I'll have to tighten up lines. I'm sorry, I don't remember. Okay. I think we have time for one more question. Is that right? I think there's one other person in the queue.
Please stand by. Please stand by for our next question.
Our last question comes from Jay Olson with Oppenheimer. Your line is now open.
Oh, hey. Thank you for the update and for taking the questions. We had a couple on 6236. What are you expecting to be the minimally effective dose? Is there any saturation of target occupancy that could lead to a plateau of efficacy? And what dose would you see that plateau? Since the AE table excluded events that occurred in fewer than four patients, can you just comment on what those AEs were and if any of them were grade three or four? Thank you.

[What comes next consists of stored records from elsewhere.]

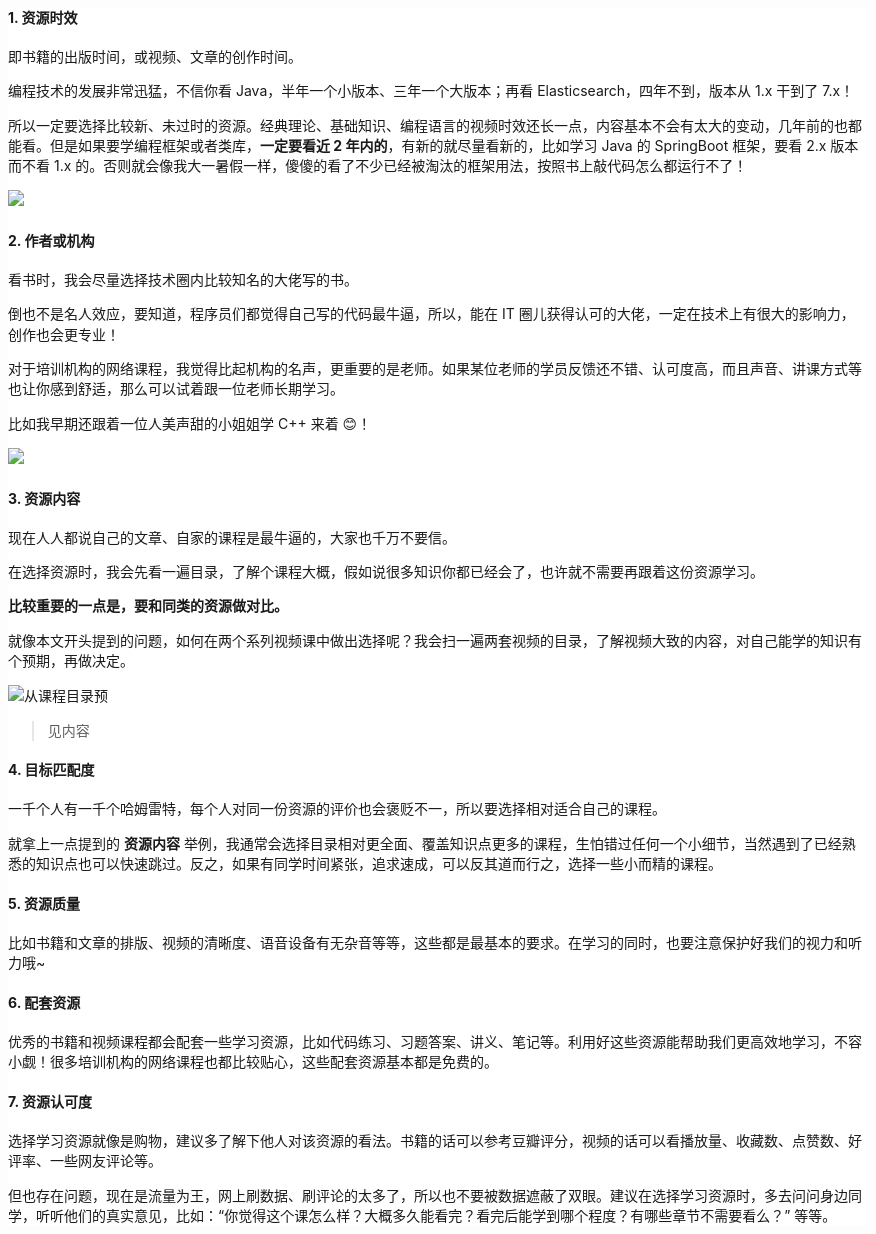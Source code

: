#### 1. 资源时效

即书籍的出版时间，或视频、文章的创作时间。

编程技术的发展非常迅猛，不信你看 Java，半年一个小版本、三年一个大版本；再看 Elasticsearch，四年不到，版本从 1.x 干到了 7.x！

所以一定要选择比较新、未过时的资源。经典理论、基础知识、编程语言的视频时效还长一点，内容基本不会有太大的变动，几年前的也都能看。但是如果要学编程框架或者类库，**一定要看近 2 年内的**，有新的就尽量看新的，比如学习 Java 的 SpringBoot 框架，要看 2.x 版本而不看 1.x 的。否则就会像我大一暑假一样，傻傻的看了不少已经被淘汰的框架用法，按照书上敲代码怎么都运行不了！

![](https://pic.yupi.icu/5563/202311051531738.jpeg)

#### 2. 作者或机构

看书时，我会尽量选择技术圈内比较知名的大佬写的书。

倒也不是名人效应，要知道，程序员们都觉得自己写的代码最牛逼，所以，能在 IT 圈儿获得认可的大佬，一定在技术上有很大的影响力，创作也会更专业！

对于培训机构的网络课程，我觉得比起机构的名声，更重要的是老师。如果某位老师的学员反馈还不错、认可度高，而且声音、讲课方式等也让你感到舒适，那么可以试着跟一位老师长期学习。

比如我早期还跟着一位人美声甜的小姐姐学 C++ 来着 😊！

![](https://pic.yupi.icu/5563/202311051531214.png)

#### 3. 资源内容

现在人人都说自己的文章、自家的课程是最牛逼的，大家也千万不要信。

在选择资源时，我会先看一遍目录，了解个课程大概，假如说很多知识你都已经会了，也许就不需要再跟着这份资源学习。

**比较重要的一点是，要和同类的资源做对比。**

就像本文开头提到的问题，如何在两个系列视频课中做出选择呢？我会扫一遍两套视频的目录，了解视频大致的内容，对自己能学的知识有个预期，再做决定。

![](https://pic.yupi.icu/5563/202311051531176.png)从课程目录预

> 见内容

#### 4. 目标匹配度

一千个人有一千个哈姆雷特，每个人对同一份资源的评价也会褒贬不一，所以要选择相对适合自己的课程。

就拿上一点提到的 **资源内容** 举例，我通常会选择目录相对更全面、覆盖知识点更多的课程，生怕错过任何一个小细节，当然遇到了已经熟悉的知识点也可以快速跳过。反之，如果有同学时间紧张，追求速成，可以反其道而行之，选择一些小而精的课程。

#### 5. 资源质量

比如书籍和文章的排版、视频的清晰度、语音设备有无杂音等等，这些都是最基本的要求。在学习的同时，也要注意保护好我们的视力和听力哦~

#### 6. 配套资源

优秀的书籍和视频课程都会配套一些学习资源，比如代码练习、习题答案、讲义、笔记等。利用好这些资源能帮助我们更高效地学习，不容小觑！很多培训机构的网络课程也都比较贴心，这些配套资源基本都是免费的。

#### 7. 资源认可度

选择学习资源就像是购物，建议多了解下他人对该资源的看法。书籍的话可以参考豆瓣评分，视频的话可以看播放量、收藏数、点赞数、好评率、一些网友评论等。

但也存在问题，现在是流量为王，网上刷数据、刷评论的太多了，所以也不要被数据遮蔽了双眼。建议在选择学习资源时，多去问问身边同学，听听他们的真实意见，比如：“你觉得这个课怎么样？大概多久能看完？看完后能学到哪个程度？有哪些章节不需要看么？” 等等。

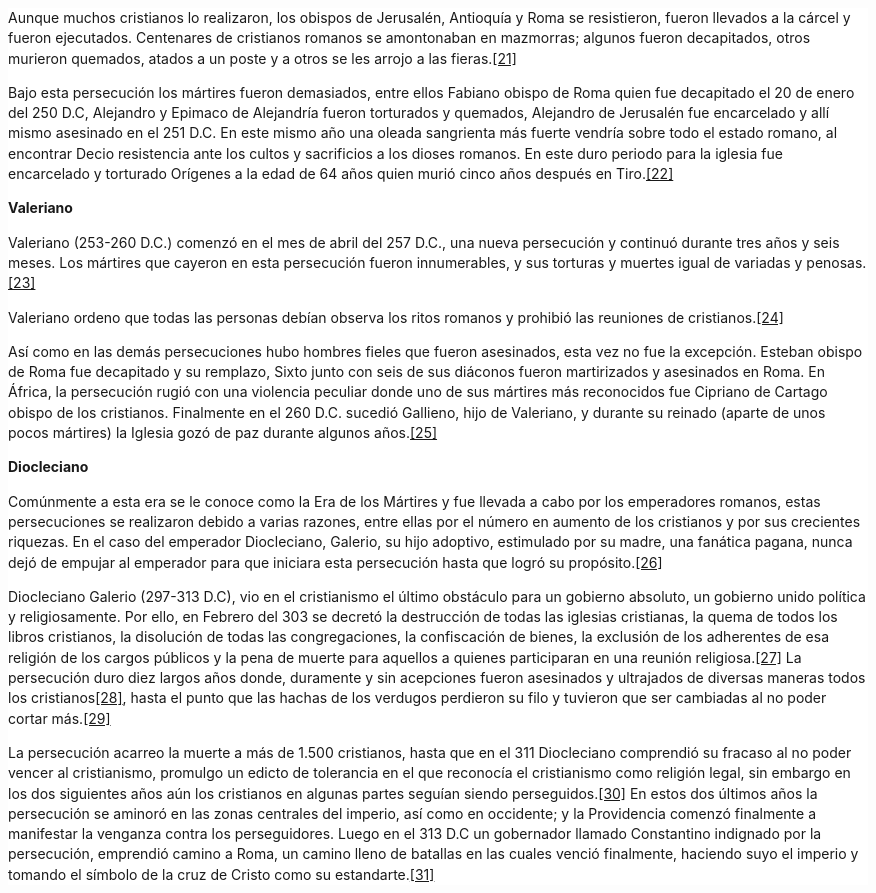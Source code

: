  Aunque muchos cristianos lo realizaron, los obispos de Jerusalén, Antioquía y Roma se resistieron, fueron llevados a la cárcel y fueron ejecutados. Centenares de cristianos romanos se amontonaban en mazmorras; algunos fueron decapitados, otros murieron quemados, atados a un poste y a otros se les arrojo a las fieras.[[21]](#fn21)

 Bajo esta persecución los mártires fueron demasiados, entre ellos Fabiano obispo de Roma quien fue decapitado el 20 de enero del 250 D.C, Alejandro y Epimaco de Alejandría fueron torturados y quemados, Alejandro de Jerusalén fue encarcelado y allí mismo asesinado en el 251 D.C. En este mismo año una oleada sangrienta más fuerte vendría sobre todo el estado romano, al encontrar Decio resistencia ante los cultos y sacrificios a los dioses romanos. En este duro periodo para la iglesia fue encarcelado y torturado Orígenes a la edad de 64 años quien murió cinco años después en Tiro.[[22]](#fn22)

 **Valeriano**  
  
 Valeriano (253-260 D.C.) comenzó en el mes de abril del 257 D.C., una nueva persecución y continuó durante tres años y seis meses. Los mártires que cayeron en esta persecución fueron innumerables, y sus torturas y muertes igual de variadas y penosas.[[23]](#fn23)

 Valeriano ordeno que todas las personas debían observa los ritos romanos y prohibió las reuniones de cristianos.[[24]](#fn24)

 Así como en las demás persecuciones hubo hombres fieles que fueron asesinados, esta vez no fue la excepción. Esteban obispo de Roma fue decapitado y su remplazo, Sixto junto con seis de sus diáconos fueron martirizados y asesinados en Roma. En África, la persecución rugió con una violencia peculiar donde uno de sus mártires más reconocidos fue Cipriano de Cartago obispo de los cristianos. Finalmente en el 260 D.C. sucedió Gallieno, hijo de Valeriano, y durante su reinado (aparte de unos pocos mártires) la Iglesia gozó de paz durante algunos años.[[25]](#fn25)

 **Diocleciano**  
  
 Comúnmente a esta era se le conoce como la Era de los Mártires y fue llevada a cabo por los emperadores romanos, estas persecuciones se realizaron debido a varias razones, entre ellas por el número en aumento de los cristianos y por sus crecientes riquezas. En el caso del emperador Diocleciano, Galerio, su hijo adoptivo, estimulado por su madre, una fanática pagana, nunca dejó de empujar al emperador para que iniciara esta persecución hasta que logró su propósito.[[26]](#fn26)

 Diocleciano Galerio (297-313 D.C), vio en el cristianismo el último obstáculo para un gobierno absoluto, un gobierno unido política y religiosamente. Por ello, en Febrero del 303 se decretó la destrucción de todas las iglesias cristianas, la quema de todos los libros cristianos, la disolución de todas las congregaciones, la confiscación de bienes, la exclusión de los adherentes de esa religión de los cargos públicos y la pena de muerte para aquellos a quienes participaran en una reunión religiosa.[[27]](#fn27) La persecución duro diez largos años donde, duramente y sin acepciones fueron asesinados y ultrajados de diversas maneras todos los cristianos[[28]](#fn28), hasta el punto que las hachas de los verdugos perdieron su filo y tuvieron que ser cambiadas al no poder cortar más.[[29]](#fn29)

 La persecución acarreo la muerte a más de 1.500 cristianos, hasta que en el 311 Diocleciano comprendió su fracaso al no poder vencer al cristianismo, promulgo un edicto de tolerancia en el que reconocía el cristianismo como religión legal, sin embargo en los dos siguientes años aún los cristianos en algunas partes seguían siendo perseguidos.[[30]](#fn30) En estos dos últimos años la persecución se aminoró en las zonas centrales del imperio, así como en occidente; y la Providencia comenzó finalmente a manifestar la venganza contra los perseguidores. Luego en el 313 D.C un gobernador llamado Constantino indignado por la persecución, emprendió camino a Roma, un camino lleno de batallas en las cuales venció finalmente, haciendo suyo el imperio y tomando el símbolo de la cruz de Cristo como su estandarte.[[31]](#fn31)
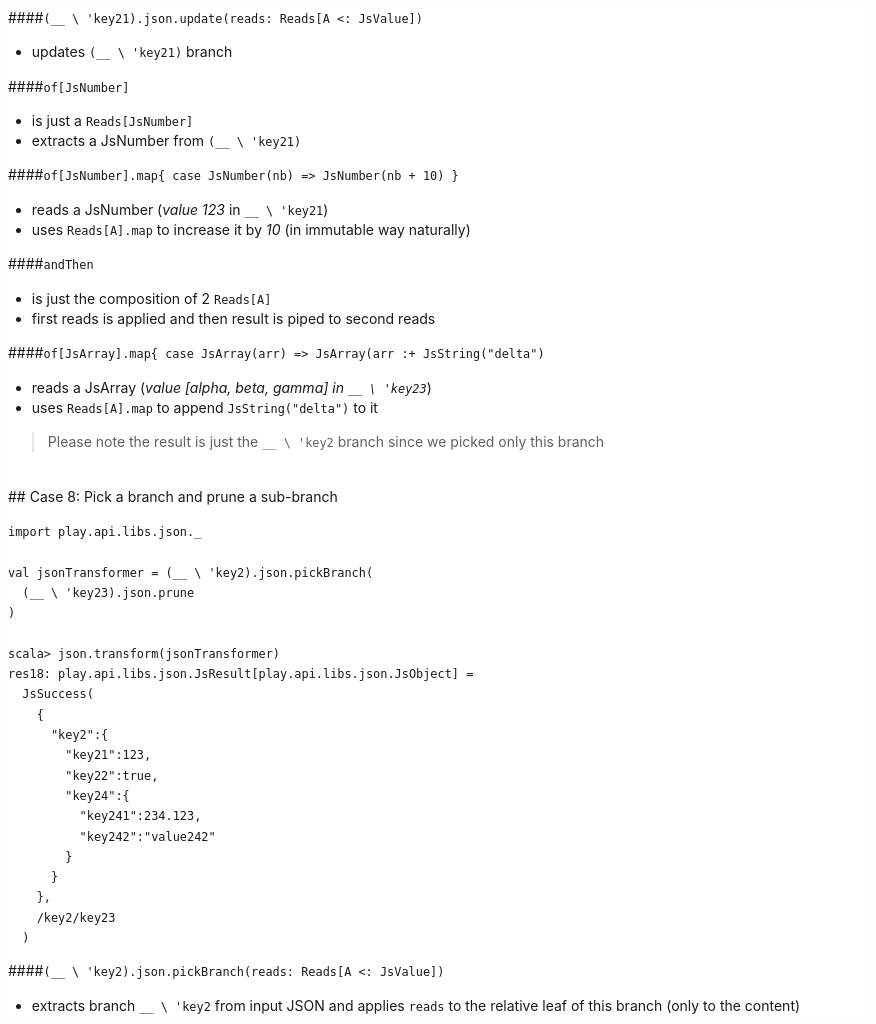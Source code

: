 ####`(__ \ 'key21).json.update(reads: Reads[A <: JsValue])` 
- updates `(__ \ 'key21)` branch

####`of[JsNumber]` 
- is just a `Reads[JsNumber]` 
- extracts a JsNumber from `(__ \ 'key21)`

####`of[JsNumber].map{ case JsNumber(nb) => JsNumber(nb + 10) }` 
- reads a JsNumber (_value 123_ in `__ \ 'key21`)
- uses `Reads[A].map` to increase it by _10_ (in immutable way naturally)

####`andThen` 
- is just the composition of 2 `Reads[A]`
- first reads is applied and then result is piped to second reads

####`of[JsArray].map{ case JsArray(arr) => JsArray(arr :+ JsString("delta")` 
- reads a JsArray (_value [alpha, beta, gamma] in `__ \ 'key23`_)
- uses `Reads[A].map` to append `JsString("delta")` to it

>Please note the result is just the `__ \ 'key2` branch since we picked only this branch

<br/>
## <a name="more-complicated-pick-prune">Case 8: Pick a branch and prune a sub-branch</a>

```
import play.api.libs.json._

val jsonTransformer = (__ \ 'key2).json.pickBranch(
  (__ \ 'key23).json.prune
)

scala> json.transform(jsonTransformer)
res18: play.api.libs.json.JsResult[play.api.libs.json.JsObject] = 
  JsSuccess(
    {
      "key2":{
        "key21":123,
        "key22":true,
        "key24":{
          "key241":234.123,
          "key242":"value242"
        }
      }
    },
    /key2/key23
  )

```

####`(__ \ 'key2).json.pickBranch(reads: Reads[A <: JsValue])` 
- extracts branch `__ \ 'key2` from input JSON and applies `reads` to the relative leaf of this branch (only to the content)
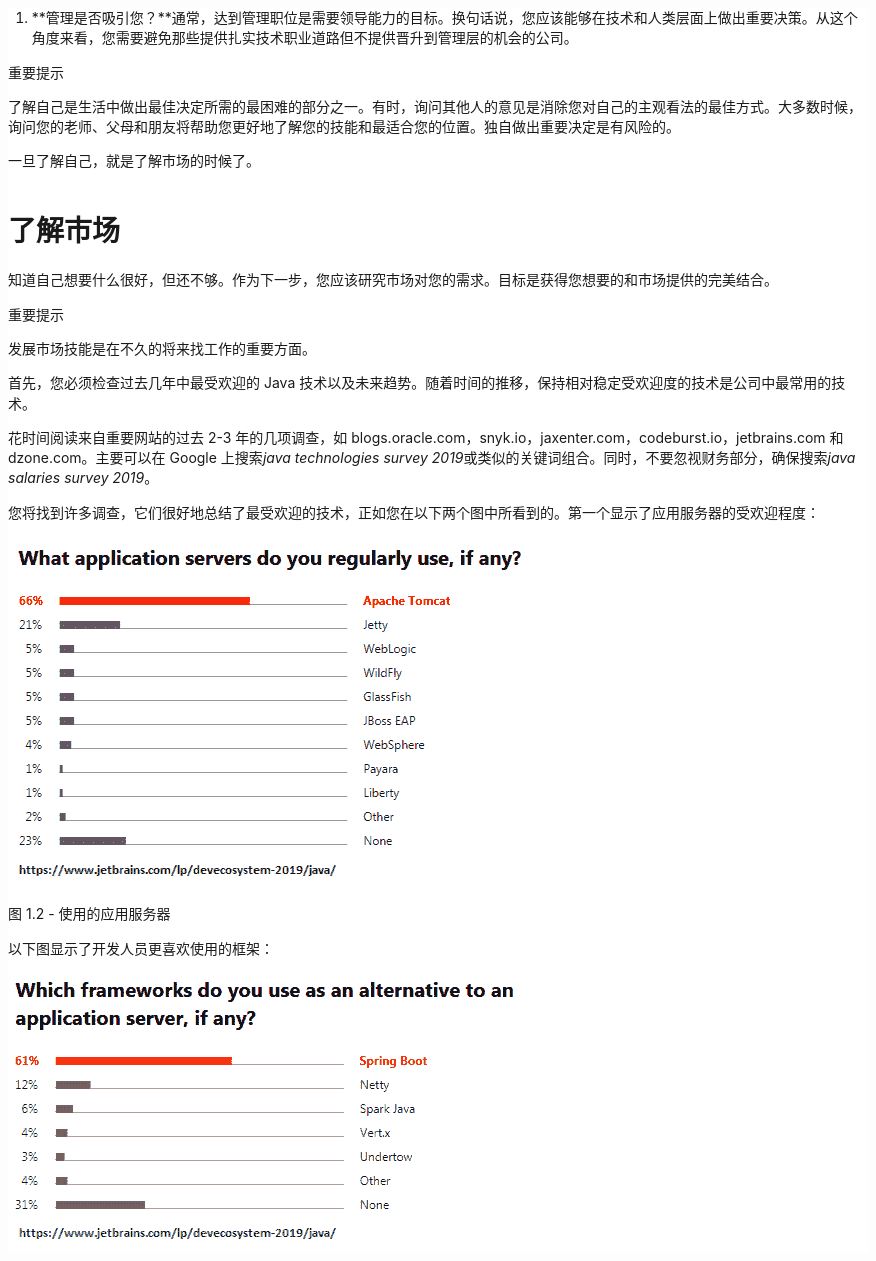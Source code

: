 1.  **管理是否吸引您？**通常，达到管理职位是需要领导能力的目标。换句话说，您应该能够在技术和人类层面上做出重要决策。从这个角度来看，您需要避免那些提供扎实技术职业道路但不提供晋升到管理层的机会的公司。

重要提示

了解自己是生活中做出最佳决定所需的最困难的部分之一。有时，询问其他人的意见是消除您对自己的主观看法的最佳方式。大多数时候，询问您的老师、父母和朋友将帮助您更好地了解您的技能和最适合您的位置。独自做出重要决定是有风险的。

一旦了解自己，就是了解市场的时候了。

# 了解市场

知道自己想要什么很好，但还不够。作为下一步，您应该研究市场对您的需求。目标是获得您想要的和市场提供的完美结合。

重要提示

发展市场技能是在不久的将来找工作的重要方面。

首先，您必须检查过去几年中最受欢迎的 Java 技术以及未来趋势。随着时间的推移，保持相对稳定受欢迎度的技术是公司中最常用的技术。

花时间阅读来自重要网站的过去 2-3 年的几项调查，如 blogs.oracle.com，snyk.io，jaxenter.com，codeburst.io，jetbrains.com 和 dzone.com。主要可以在 Google 上搜索*java technologies survey 2019*或类似的关键词组合。同时，不要忽视财务部分，确保搜索*java salaries survey 2019*。

您将找到许多调查，它们很好地总结了最受欢迎的技术，正如您在以下两个图中所看到的。第一个显示了应用服务器的受欢迎程度：

![图 1.2 - 使用的应用服务器](img/B15403_01_02.jpg)

图 1.2 - 使用的应用服务器

以下图显示了开发人员更喜欢使用的框架：

![图 1.3 - 开发人员更喜欢使用的框架](img/B15403_01_03.jpg)
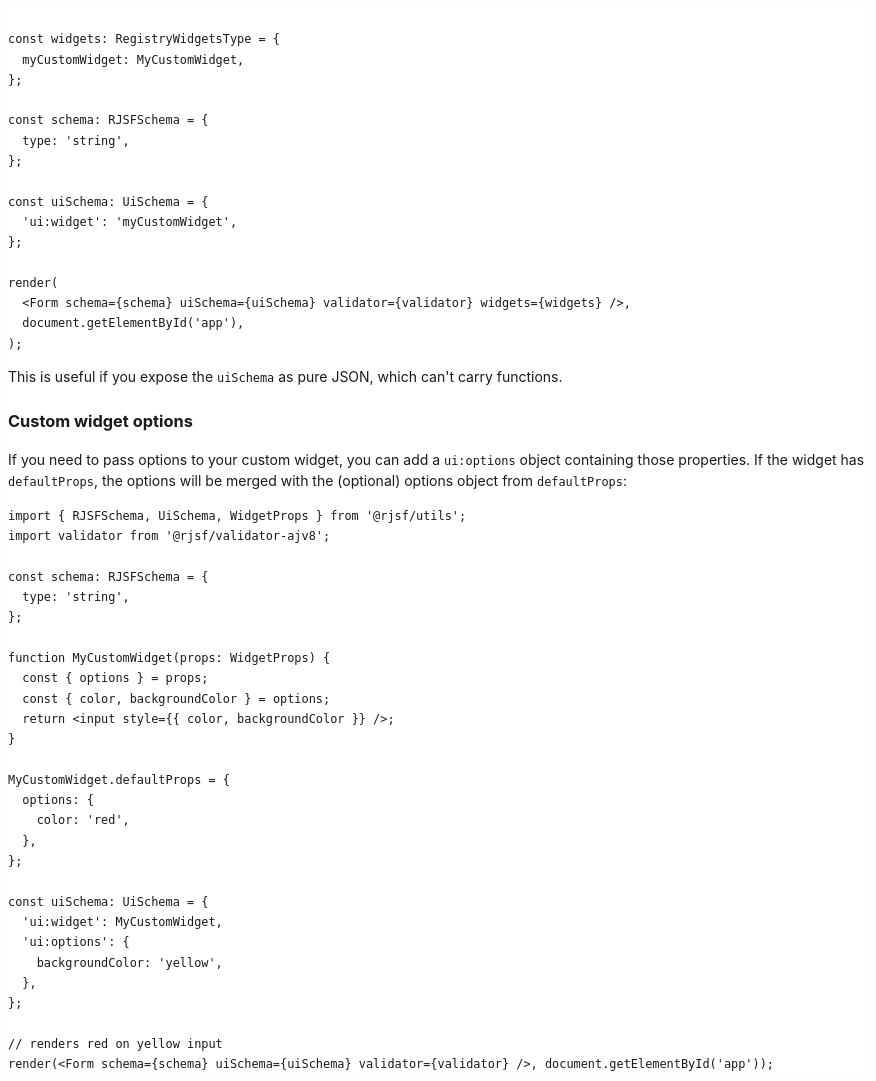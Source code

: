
```tsx

const widgets: RegistryWidgetsType = {
  myCustomWidget: MyCustomWidget,
};

const schema: RJSFSchema = {
  type: 'string',
};

const uiSchema: UiSchema = {
  'ui:widget': 'myCustomWidget',
};

render(
  <Form schema={schema} uiSchema={uiSchema} validator={validator} widgets={widgets} />,
  document.getElementById('app'),
);
```

This is useful if you expose the `uiSchema` as pure JSON, which can't carry functions.

### Custom widget options

If you need to pass options to your custom widget, you can add a `ui:options` object containing those properties. If the widget has `defaultProps`, the options will be merged with the (optional) options object from `defaultProps`:

```tsx
import { RJSFSchema, UiSchema, WidgetProps } from '@rjsf/utils';
import validator from '@rjsf/validator-ajv8';

const schema: RJSFSchema = {
  type: 'string',
};

function MyCustomWidget(props: WidgetProps) {
  const { options } = props;
  const { color, backgroundColor } = options;
  return <input style={{ color, backgroundColor }} />;
}

MyCustomWidget.defaultProps = {
  options: {
    color: 'red',
  },
};

const uiSchema: UiSchema = {
  'ui:widget': MyCustomWidget,
  'ui:options': {
    backgroundColor: 'yellow',
  },
};

// renders red on yellow input
render(<Form schema={schema} uiSchema={uiSchema} validator={validator} />, document.getElementById('app'));
```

Well, it's easy to answer the second question. We haven't seen no grade three or grade four events other than that one bowel perforation that we described, which was a grade four and also a serious adverse event. But as you said, the bowel perforation was most likely due to the efficacy of the drug, not due to the toxicity of the drug on the gastrointestinal epithelium. So the question about MAD... There is no plateau in our dose response. We continue to see increases in efficacy up to the point where the drug becomes intolerable due to inhibition of wild-type rats. So there is no expectation of a plateau as we continue to de-escalate. And this is really important because this compound, so far, everything we know about RMC6236 does not follow the paradigm for Project Optimus. We continue. to see increase in efficacy as we see increase in toxicity. They are absolutely related to each other, but we are seeing efficacy at doses that are tolerable, and that is incredibly important both for the platform and for the further development of the compact.
Okay, great. Thanks for taking the question.
Thank you. I would now like to turn the conference back to Mark Goldsmith, Chief Executive Officer, for closing remarks.
Thank you, operator. Thank you to everyone for participating today and for your continued support of Revolution Medicine.
This concludes today's conference call. Thank you for participating. You may now disconnect.